[WHAT THE EXERCISE ASKS]: From the data that follows, set down exactly the lines from the one with "Hillary Clinton. \\" through the one with "the corresponding quadratic", counting both. Pictures stay out.

═══ PROVIDED INFORMATION

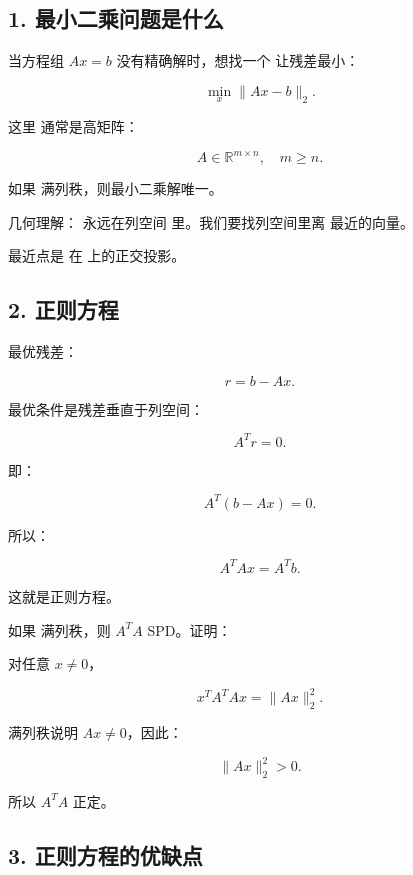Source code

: \documentclass[11pt,a4paper]{ctexart}
\newcommand{\code}[1]{\begingroup\ttfamily\small #1\endgroup}
\begin{document}
\subsection*{1. 最小二乘问题是什么}


当方程组 $Ax=b$ 没有精确解时，想找一个 \code{} 让残差最小：

\[
\min_x \|Ax-b\|_2.
\]

这里 \code{} 通常是高矩阵：

\[
A\in\mathbb R^{m\times n},\quad m\ge n.
\]

如果 \code{} 满列秩，则最小二乘解唯一。

几何理解：\code{} 永远在列空间 \code{} 里。我们要找列空间里离 \code{} 最近的向量。

最近点是 \code{\detokenize{b}} 在 \code{} 上的正交投影。


\subsection*{2. 正则方程}


最优残差：

\[
r=b-Ax.
\]

最优条件是残差垂直于列空间：

\[
A^Tr=0.
\]

即：

\[
A^T(b-Ax)=0.
\]

所以：

\[
A^TAx=A^Tb.
\]

这就是正则方程。

如果 \code{} 满列秩，则 $A^TA$ SPD。证明：

对任意 $x\ne 0$，

\[
x^TA^TAx=\|Ax\|_2^2.
\]

满列秩说明 $Ax\ne 0$，因此：

\[
\|Ax\|_2^2>0.
\]

所以 $A^TA$ 正定。


\subsection*{3. 正则方程的优缺点}
\end{document}
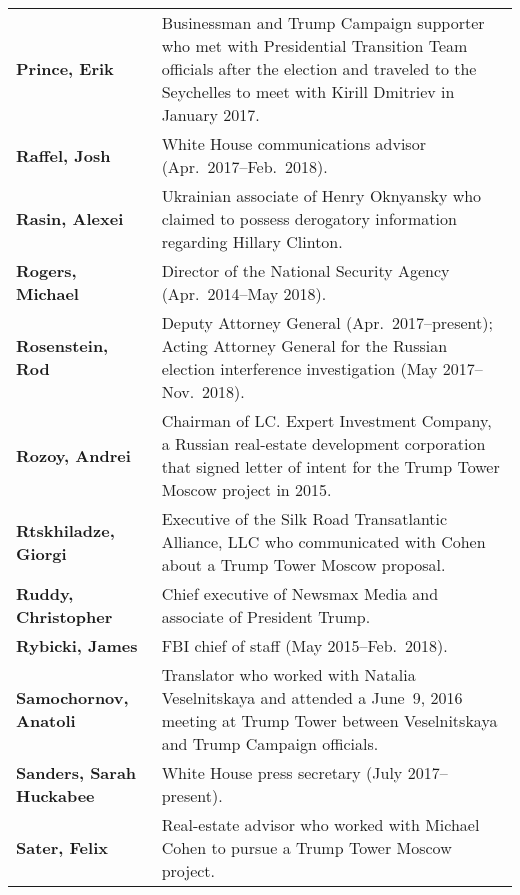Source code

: \begin{longtable}{ p{} p{} }
    \textbf{Prince, Erik} & Businessman and Trump Campaign supporter who met with Presidential Transition Team officials after the election and traveled to the Seychelles to meet with Kirill Dmitriev in January 2017. \\

    \textbf{Raffel, Josh} & White House communications advisor (Apr.~2017--Feb.~2018). \\

    \textbf{Rasin, Alexei} & Ukrainian associate of Henry Oknyansky who claimed to possess derogatory information regarding Hillary Clinton. \\

    \textbf{Rogers, Michael} & Director of the National Security Agency (Apr.~2014--May 2018). \\

    \textbf{Rosenstein, Rod} & Deputy Attorney General (Apr.~2017--present); Acting Attorney General for the Russian election interference investigation (May 2017--Nov.~2018). \\

    \textbf{Rozoy, Andrei} & Chairman of LC. Expert Investment Company, a Russian real-estate development corporation that signed letter of intent for the Trump Tower Moscow project in 2015. \\

    \textbf{Rtskhiladze, Giorgi} & Executive of the Silk Road Transatlantic Alliance, LLC who communicated with Cohen about a Trump Tower Moscow proposal. \\

    \textbf{Ruddy, Christopher} & Chief executive of Newsmax Media and associate of President Trump. \\

    \textbf{Rybicki, James} & FBI chief of staff (May 2015--Feb.~2018). \\

    \textbf{Samochornov, Anatoli} & Translator who worked with Natalia Veselnitskaya and attended a June~9, 2016 meeting at Trump Tower between Veselnitskaya and Trump Campaign officials. \\

    \textbf{Sanders, Sarah Huckabee} & White House press secretary (July 2017--present). \\

    \textbf{Sater, Felix} & Real-estate advisor who worked with Michael Cohen to pursue a Trump Tower Moscow project. \\


\end{longtable}
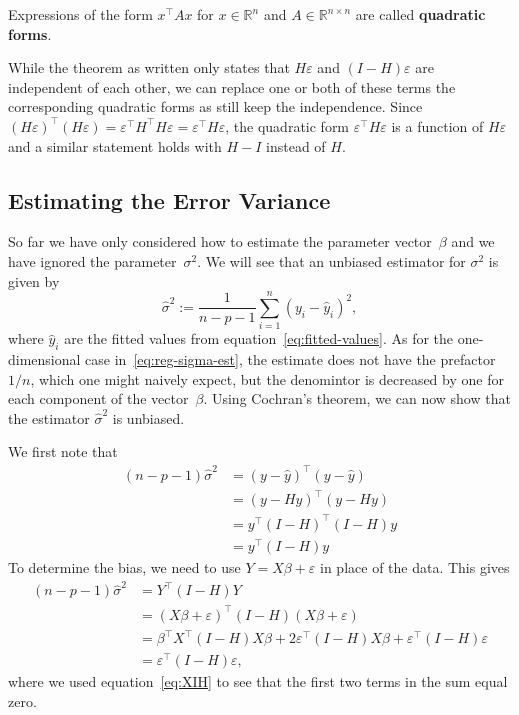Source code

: \documentclass[
  a4paper,
]{article}
\theoremstyle{definition}
\theoremstyle{definition}
\theoremstyle{definition}
\theoremstyle{definition}
\theoremstyle{remark}
\begin{document}
Expressions of the form \(x^\top A x\) for \(x\in\mathbb{R}^n\) and \(A\in\mathbb{R}^{n\times n}\)
are called \textbf{quadratic forms}.

While the theorem as written only states that \(H \varepsilon\) and \((I - H)\varepsilon\)
are independent of each other, we can replace one or both of these terms
the corresponding quadratic forms as still keep the independence. Since
\((H \varepsilon)^\top (H \varepsilon) = \varepsilon^\top H^\top H \varepsilon= \varepsilon^\top H \varepsilon\),
the quadratic form \(\varepsilon^\top H \varepsilon\) is a function of \(H \varepsilon\) and a similar
statement holds with \(H-I\) instead of \(H\).

\hypertarget{var-est-bias}{%
\subsection{Estimating the Error Variance}\label{var-est-bias}}

So far we have only considered how to estimate the parameter
vector~\(\beta\) and we have ignored the parameter~\(\sigma^2\).
We will see that an unbiased estimator for \(\sigma^2\) is
given by
\begin{equation}
  \hat\sigma^2
  := \frac{1}{n-p-1} \sum_{i=1}^n (y_i - \hat y_i)^2, \label{eq:hat-sigma-squared}
\end{equation}
where \(\hat y_i\) are the fitted values from equation~\eqref{eq:fitted-values}.
As for the one-dimensional case in~\eqref{eq:reg-sigma-est}, the estimate
does not have the prefactor \(1/n\), which one might naively expect,
but the denomintor is decreased by one for each component of the
vector~\(\beta\). Using Cochran's theorem, we can now show that the estimator
\(\hat\sigma^2\) is unbiased.

We first note that
\begin{align*}
  (n - p - 1) \hat\sigma^2
  &= (y - \hat y)^\top (y - \hat y) \\
  &= (y - H y)^\top (y - H y) \\
  &= y^\top (I - H)^\top (I - H) y \\
  &= y^\top (I - H) y
\end{align*}
To determine the bias, we need to use \(Y = X\beta + \varepsilon\) in place of the
data. This gives
\begin{align*}
  (n - p - 1) \hat\sigma^2
  &= Y^\top (I-H) Y \\
  &= (X\beta + \varepsilon)^\top (I-H) (X\beta + \varepsilon) \\
  &= \beta^\top X^\top (I-H) X \beta
      + 2 \varepsilon^\top (I-H) X \beta
      + \varepsilon^\top (I-H) \varepsilon\\
  &= \varepsilon^\top (I-H) \varepsilon,
\end{align*}
where we used equation~\eqref{eq:XIH} to see that the first two terms in
the sum equal zero.
\end{document}
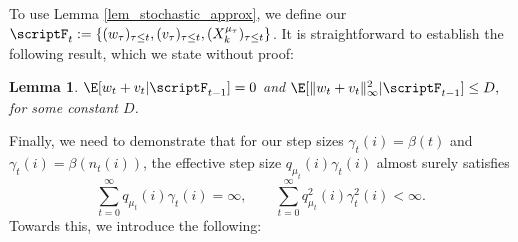 \documentclass[12pt]{article}
\newtheorem{lemma}{Lemma}
\begin{document}
To use Lemma \ref{lem_stochastic_approx}, we define our $\scriptF_t := \{(w_\tau)_{\tau \leq t}, (v_\tau)_{\tau \leq t}, (X_k^{\mu_\tau})_{\tau \leq t} \}$. It is straightforward to establish the following result, which we state without proof: 

\begin{lemma}\label{lem_noise}
$\E[w_t +v_t | \scriptF_{t-1}] = 0$ and $\E[\|w_t + v_t\|_\infty^2 | \scriptF_{t-1}] \leq D,$ for some constant $D$.
\end{lemma}

Finally, we need to demonstrate that for our step sizes $\gamma_t(i)=\beta(t)$ and $\gamma_t(i)=\beta(n_t(i))$, the effective step size $q_{\mu_t}(i)\gamma_t(i)$ almost surely satisfies 
\begin{equation}
\sum_{t=0}^\infty q_{\mu_t}(i)\gamma_t(i) = \infty, \qquad \sum_{t=0}^\infty q_{\mu_t}^2(i)\gamma_t^2(i) < \infty.\label{eq:effstep}
\end{equation}
Towards this, we introduce the following:
\end{document}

══════

[SOLUTION]:
    \textbf{Rasin, Alexei} & Ukrainian associate of Henry Oknyansky who claimed to possess derogatory information regarding Hillary Clinton. \\

    \textbf{Rogers, Michael} & Director of the National Security Agency (Apr.~2014--May 2018). \\

    \textbf{Rosenstein, Rod} & Deputy Attorney General (Apr.~2017--present); Acting Attorney General for the Russian election interference investigation (May 2017--Nov.~2018). \\

    \textbf{Rozoy, Andrei} & Chairman of LC. Expert Investment Company, a Russian real-estate development corporation that signed letter of intent for the Trump Tower Moscow project in 2015. \\

    \textbf{Rtskhiladze, Giorgi} & Executive of the Silk Road Transatlantic Alliance, LLC who communicated with Cohen about a Trump Tower Moscow proposal. \\

    \textbf{Ruddy, Christopher} & Chief executive of Newsmax Media and associate of President Trump. \\

    \textbf{Rybicki, James} & FBI chief of staff (May 2015--Feb.~2018). \\

    \textbf{Samochornov, Anatoli} & Translator who worked with Natalia Veselnitskaya and attended a June~9, 2016 meeting at Trump Tower between Veselnitskaya and Trump Campaign officials. \\

    \textbf{Sanders, Sarah Huckabee} & White House press secretary (July 2017--present). \\

    \textbf{Sater, Felix} & Real-estate advisor who worked with Michael Cohen to pursue a Trump Tower Moscow project. \\


\end{longtable}
Source code

: \documentclass[
  a4paper,
]{article}
\theoremstyle{definition}
\theoremstyle{definition}
\theoremstyle{definition}
\theoremstyle{definition}
\theoremstyle{remark}
\begin{document}
Expressions of the form \(x^\top A x\) for \(x\in\mathbb{R}^n\) and \(A\in\mathbb{R}^{n\times n}\)
are called \textbf{quadratic forms}.

While the theorem as written only states that \(H \varepsilon\) and \((I - H)\varepsilon\)
are independent of each other, we can replace one or both of these terms
the corresponding quadratic forms as still keep the independence. Since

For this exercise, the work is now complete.